Michael Saylor is an American entrepreneur, executive, inventor, author, and philanthropist. He was born to a military family in Lincoln, Nebraska, in 1965 and spent his childhood living on various U.S. Air Force bases around the world. By his teenage years, his family had settled at Wright-Patterson Air Force Base near Dayton, Ohio—the birthplace of aviation and home of the Wright brothers. He graduated from high school first in his class, served as both class marshal and valedictorian, and was voted most likely to succeed by his peers.

Mr. Saylor attended the Massachusetts Institute of Technology (MIT) on a full Air Force Reserve Officer Training Corps scholarship. 

In 1987, Mr. Saylor graduated with highest honors from MIT. Having already successfully completed flight officer training at Lackland Air Force Base in San Antonio, Texas, where he learned to fly, he was commissioned as a Second Lieutenant in the United States Air Force. He joined the Air Force Reserve and began a career in consulting, with a focus on constructing computer simulations to support strategic decision-making at companies such as DuPont, Dow, and Exxon.

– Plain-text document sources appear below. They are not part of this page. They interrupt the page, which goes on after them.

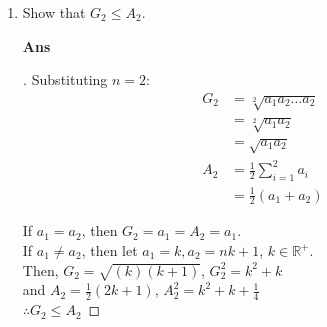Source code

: \documentclass[paper=usletter, fontsize=12pt]{article}
\begin{document}
\begin{itemize}
\begin{itemize}
\begin{enumerate}
                \item Show that $G_2 \le A_2$.
                \item[\textbf{Ans}]
                \begin{proof}[\unskip\nopunct]
                    Substituting $n = 2$:
                    \vspace{-0.1in}
                    \begin{align*}
                        G_2 & = \sqrt[2]{a_{1}a_{2}\ldots a_{2}} \\
                        & = \sqrt[2]{a_{1}a_{2}} \\
                        & = \sqrt{a_{1}a_{2}} \\
                        A_2 & = \frac{1}{2}\sum_{i=1}^{2}a_i \\
                        & = \frac{1}{2}(a_1 + a_2)
                    \end{align*}

                    If $a_1 = a_2$, then $G_2 = a_1 = A_2 = a_1$. \\

                    If $a_1 \neq a_2$, then let $a_1 = k, a_2 = nk+ 1$, $k
                    \in \mathbb{R^{+}}$. \\ Then, $G_2 = \sqrt{(k)(k+1)}$,
                    $G_2^2 = k^2+k$ \\ and $A_2 = \frac{1}{2}(2k + 1)$, $A_2^2
                    = k^2 + k + \frac{1}{4}$ \\

                    $\therefore G_2 \le A_2$ \qedhere
                \end{proof}
                \vspace{0.2in}


\end{enumerate}
\end{itemize}
\end{itemize}
\end{document}
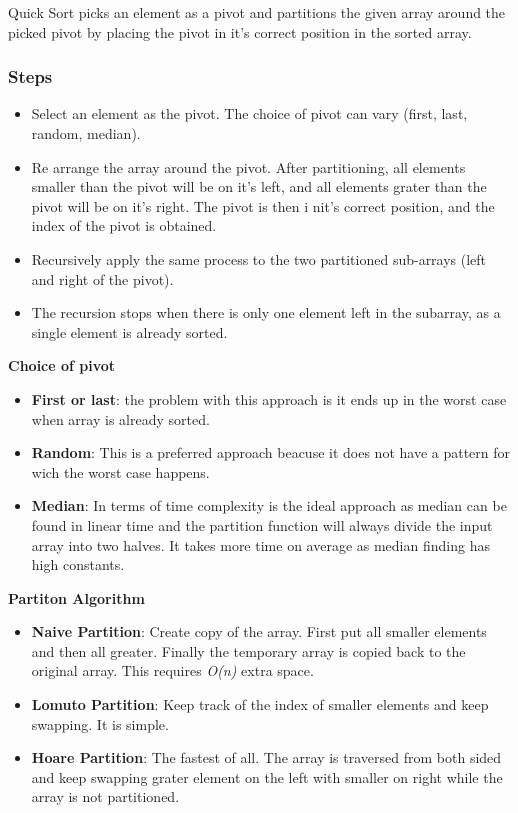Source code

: Quick Sort picks an element as a pivot and partitions the given array around the picked pivot by placing the pivot in it's correct position in the sorted array.

\subsubsection*{Steps}

\begin{itemize}
  \item Select an element as the pivot. The choice of pivot can vary (first, last, random, median).
  \item Re arrange the array around the pivot. After partitioning, all elements smaller than the pivot will be on it's left, and all elements grater than the pivot will be on it's right. The pivot is then i nit's correct position, and the index of the pivot is obtained.
  \item Recursively apply the same process to the two partitioned sub-arrays (left and right of the pivot).
  \item The recursion stops when there is only one element left in the subarray, as a single element is already sorted.
\end{itemize}

\textbf{Choice of pivot}

\begin{itemize}
  \item \textbf{First or last}: the problem with this approach is it ends up in the worst case when array is already sorted.
  \item \textbf{Random}: This is a preferred approach beacuse it does not have a pattern for wich the worst case happens.
  \item \textbf{Median}: In terms of time complexity is the ideal approach as median can be found in linear time and the partition function will always divide the input array into two halves. It takes more time on average as median finding has high constants.
\end{itemize}

\textbf{Partiton Algorithm}

\begin{itemize}
  \item \textbf{Naive Partition}: Create copy of the array. First put all smaller elements and then all greater. Finally the temporary array is copied back to the original array. This requires \textit{O(n)} extra space.
  \item \textbf{Lomuto Partition}: Keep track of the index of smaller elements and keep swapping. It is simple.
  \item \textbf{Hoare Partition}: The fastest of all. The array is traversed from both sided and keep swapping grater element on the left with smaller on right while the array is not partitioned.
\end{itemize}

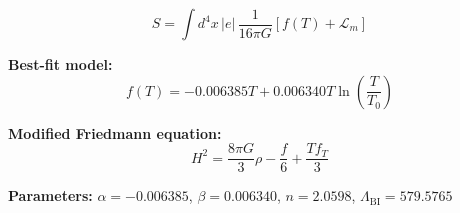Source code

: 
\begin{equation}
  S = \int d^4x \, |e| \, \frac{1}{16\pi G} \left[ f(T) + \mathcal{L}_m \right]
\end{equation}

\textbf{Best-fit model:}
\begin{equation}
  f(T) = -0.006385 T + 0.006340 T \ln\!\left(\frac{T}{T_0}\right)
\end{equation}

\textbf{Modified Friedmann equation:}
\begin{equation}
  H^2 = \frac{8\pi G}{3} \rho - \frac{f}{6} + \frac{T f_T}{3}
\end{equation}

\textbf{Parameters:}
$\alpha = -0.006385$, \quad
$\beta = 0.006340$, \quad
$n = 2.0598$, \quad
$\Lambda_{\text{BI}} = 579.5765$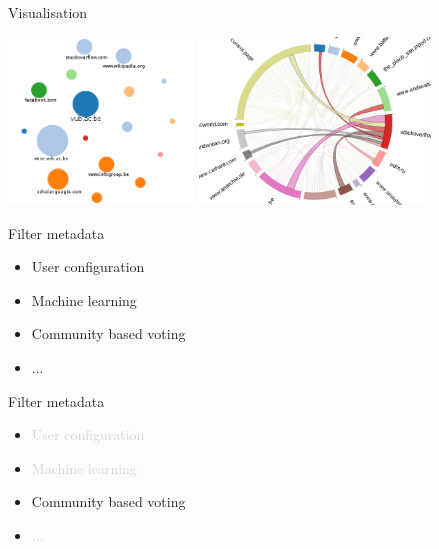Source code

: \begin{frame}
	\begin{block}{Visualisation}
		\begin{center}
			\includegraphics[width=0.37\textwidth]{./images/vis1.png}\hspace{0.1cm}
			\includegraphics[width=0.46\textwidth]{./images/vis2.png}
		\end{center}
	\end{block}
\end{frame}

\begin{frame}
	\begin{block}{Filter metadata}
		\begin{itemize}
			\item User configuration
			\item Machine learning
			\item Community based voting
			\item ...
		\end{itemize}
	\end{block}
\end{frame}

\begin{frame}
	\begin{block}{Filter metadata}
		\begin{itemize}
			\item \textcolor{lightgray}{User configuration}
			\item \textcolor{lightgray}{Machine learning}
			\item Community based voting
			\item \textcolor{lightgray}{...}
		\end{itemize}
	\end{block}
\end{frame}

Mr. Saylor is the author of the book The Mobile Wave: How Mobile Intelligence Will Change Everything, published by Perseus Books in 2012. The book anticipated the impact of mobile, cloud, and social networks on worldwide political and economic development, along with the rise of Apple, Amazon, Facebook, and Google as transnational technology leaders that would destabilize the status quo across most industrial and political domains. The Mobile Wave appeared on both The New York Times and The Wall Street Journal Best Seller lists. In 1999, Mr. Saylor established The Saylor Foundation, which has donated millions to philanthropic causes including children's health, refugee relief, education, environmental conservation, and support for the arts. The foundation runs the Saylor Academy (Saylor.org), which offers free college education and continuing professional development courses to students worldwide. To date, it has provided free educational services to more than 1.4 million students.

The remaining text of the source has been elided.